Background: Young people may be more likely to use condoms if they discuss sexual risks with their parents. However, no previous study has examined whether discussing sexual risks with a parent is differently associated with condom use among women using and not using other contraceptive methods. Methods: Using weighted data from the 2006–2008 National Survey of Family Growth, we examined condom use at last sex among 1206 sexually active unmarried women aged 15–24 years. Using logistic regression, we examined the association between condom use and discussing sexually transmissible infections (STIs) with parents before the age of 18 years, adjusted for women’s characteristics (age, ethnicity, income and condom use at first sex).

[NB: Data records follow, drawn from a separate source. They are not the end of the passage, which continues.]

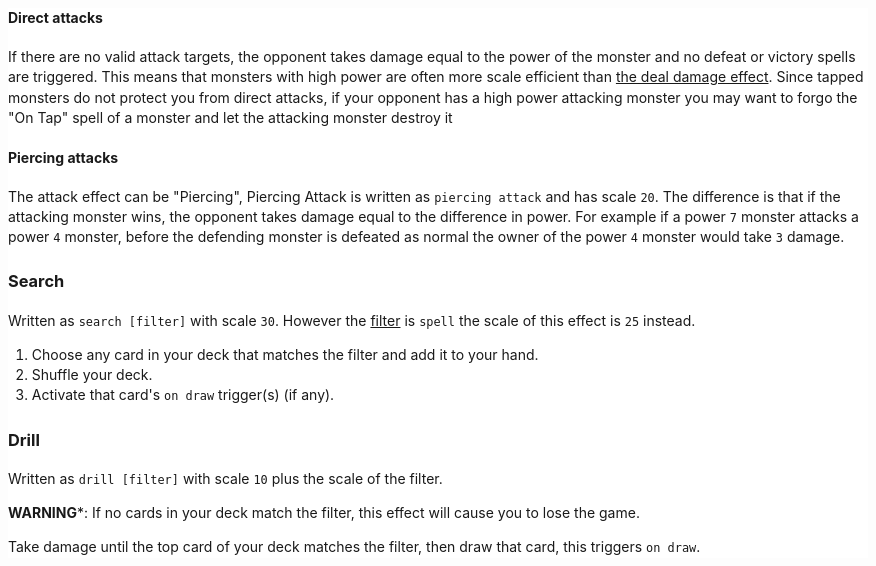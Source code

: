 #### Direct attacks

If there are no valid attack targets, the opponent takes damage equal to the
power of the monster and no defeat or victory spells are triggered. This means
that monsters with high power are often more scale efficient than [the deal
damage effect](#deal-damage). Since tapped monsters do not protect you from
direct attacks, if your opponent has a high power attacking monster you may
want to forgo the "On Tap" spell of a monster and let the attacking monster
destroy it 

#### Piercing attacks

The attack effect can be "Piercing", Piercing Attack is written as `piercing
attack` and has scale `20`. The difference is that if the attacking monster
wins, the opponent takes damage equal to the difference in power. For example if
a power `7` monster attacks a power `4` monster, before the defending monster is
defeated as normal the owner of the power `4` monster would take `3` damage.

### Search

Written as `search [filter]` with scale `30`. However the [filter](#filters) is
`spell` the scale of this effect is `25` instead.

1. Choose any card in your deck that matches the filter and add it to your hand.
2. Shuffle your deck.
3. Activate that card's `on draw` trigger(s) (if any). 


### Drill

Written as `drill [filter]` with scale `10` plus the scale of the filter. 

**WARNING***: If no cards in your deck match the filter, this effect will cause
you to lose the game.

Take damage until the top card of your deck matches the filter, then draw that
card, this triggers `on draw`.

We estimated the predicted probability of condom use by whether women discussed STIs with parents, stratified by use of other contraceptive methods. Results: Overall, 53% of women used condoms at last sex. Among 564 women using other contraceptives, 42% used condoms, versus 64% of 642 women not using other contraceptive methods (P < 0.01). After adjustment for covariates, the predicted probability of condom use among women using other contraceptives was 47% among women who discussed STIs with their parents (v. 31% of those not discussing STIs; P < 0.01). Among women not using other contraceptives, the predicted probability of condom use remained 64% regardless of whether they discussed STIs with their parents. Conclusions: Young women who use other contraceptive methods are less likely to use condoms, but discussing STIs with parents is associated with increased condom use among these women.

Additional keywords: birth control, oral contraceptive pill, United States.